Tekrar araştırmaya başladım, bana Ayhan isimli kardeşi olan, kardeşi Sakarya’da öldürülmüş olan bir başka isimden söz ettiler, o da doktordu ve Türkiye’de yaşıyordu o da… Onu da Facebook profilinden buldum ve kliniğini aradım… İçeride yoktu, onu tekrar arayıp bulduğumda, kendisinin aradığımız şahıs olmadığını söyledi.

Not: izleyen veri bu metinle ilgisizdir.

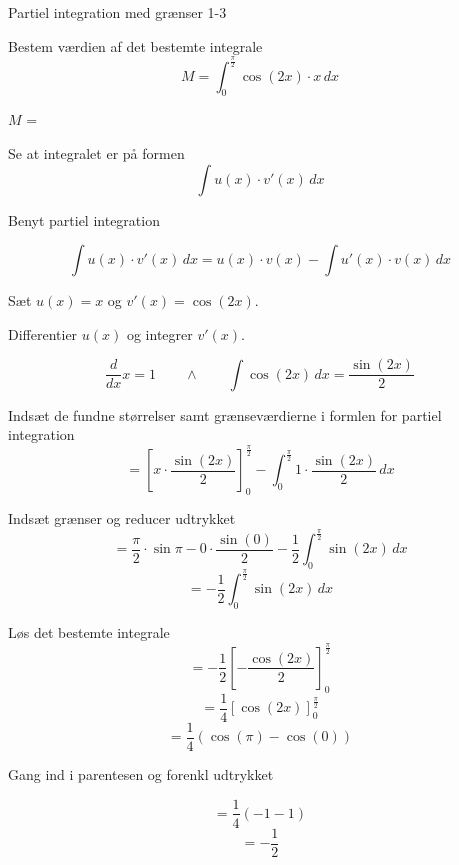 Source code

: \documentclass{article}
\begin{document}
\newpage

\begin{exercise}{Partiel integration med grænser 1-3}

Bestem værdien af det bestemte integrale
\[
M = \int_0^{\frac{\pi}{2}} \cos(2x) \cdot x \, dx
\]

$M$ = 


\hint

Se at integralet er på formen
\[
\int u(x) \cdot v'(x) \, dx
\]

\hint

Benyt partiel integration

\hint
\[
\int u(x) \cdot v'(x)\, dx = u(x) \cdot v(x) - \int u'(x) \cdot v(x) \, dx
\]
\hint

Sæt $u(x) = x$ og $v'(x) = \cos(2x)$.


\hint

Differentier $u(x)$ og integrer $v'(x)$.

\hint
\[
\frac{d}{dx}x = 1 \qquad \wedge \qquad \int \cos(2x) \, dx = \frac{\sin(2x)}{2}
\]

\hint

Indsæt de fundne størrelser samt grænseværdierne i formlen for partiel integration
\[
= \left[x \cdot \frac{\sin(2x)}{2}\right]_{0}^{\frac{\pi}{2}} - \int_{0}^{\frac{\pi}{2}} 1 \cdot \frac{\sin(2x)}{2} \, dx
\]

\hint

Indsæt grænser og reducer udtrykket
\[
= \frac{\pi}{2} \cdot \sin{\pi} - 0 \cdot \frac{\sin(0)}{2} - \frac{1}{2} \int_{0}^{\frac{\pi}{2}} \sin(2x) \, dx
\]
\[
 = - \frac{1}{2} \int_{0}^{\frac{\pi}{2}} \sin(2x) \, dx
\]

\hint
Løs det bestemte integrale
\[
= - \frac{1}{2} \left[ - \frac{\cos(2x)}{2} \right]_{0}^{\frac{\pi}{2}}
\]
\[
= \frac{1}{4} \left[ \cos(2x) \right]_{0}^{\frac{\pi}{2}}
\]
\[
= \frac{1}{4} \left( \cos(\pi) - \cos(0) \right)
\]

\hint
Gang ind i parentesen og forenkl udtrykket

\hint
\[
= \frac{1}{4} (-1 - 1)
\]
\[
= - \frac{1}{2}
\]



\end{exercise}

\newpage
\end{document}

Bana iki şahsın o dönemde tıp okuduğunu, Lefkonuğun eski belediye başkanının da Moskova’da tıp okuduğunu anlattılar – onu da bulup sormam lazım, kardeşi Sakarya’da öldürüldü mü diye… Ve aradığımız şahıs acaba o mu diye… Sanırım bu röportaj yayımlandıktan sonra belki bir sonuca ulaşabiliriz… Çünkü eğer gerçekten kardeşi Mağusa’da öldürülmüşse 1974’te, bulmak kolaydır. Çünkü çok sayıda insan öldürülmedi Mağusa’da 1974’te… Öldürülen insanlar bellidir, bilinir ve çok sayıda da değillerdir.
Dün akşam da çok değerli bir başka okurum aradı beni… Sizinle ilgili daha önce yazmış olduğum yazımı okumuş, şöyle dedi: “Komşum bildiğin gibi ….’dır ve bana her zaman 1974’te çok sayıda Kıbrıslırum’un hayatını kurtarmış olduğunu anlatmaktaydı, Mia Milya-Kaymaklı civarındaki bir mandrada bulunan Kıbrıslırumlar’ın hayatlarını kurtarmış olduğunu anlatırdı… 1974’te asker idi komşum” dedi. Bu adamı tanırım ben, çok yardımcı oldu bize “kayıplar” konusunda… Sarışın birisidir… Belki kendini korumak maksadıyla size “tıp okurum” dedi diye geldi aklımıza… Veya “Kardeşim Sakarya’da öldürüldü” diye anlattı ki kendi kendini koruyabilsin… 1964’te bu Kıbrıslıtürk alınarak bazı Kıbrıslırum polislerin işkencesinden geçirilmişti – sanırım tırnaklarını sökmüşlerdi… İsterseniz bir gün evine ziyarete gidebiliriz, kabul ederse bizi ve tanışırsınız – bakalım o mudur aradığınız şahıs diye… O değilse bile, belki de bir şeyler biliyordur bu konuda…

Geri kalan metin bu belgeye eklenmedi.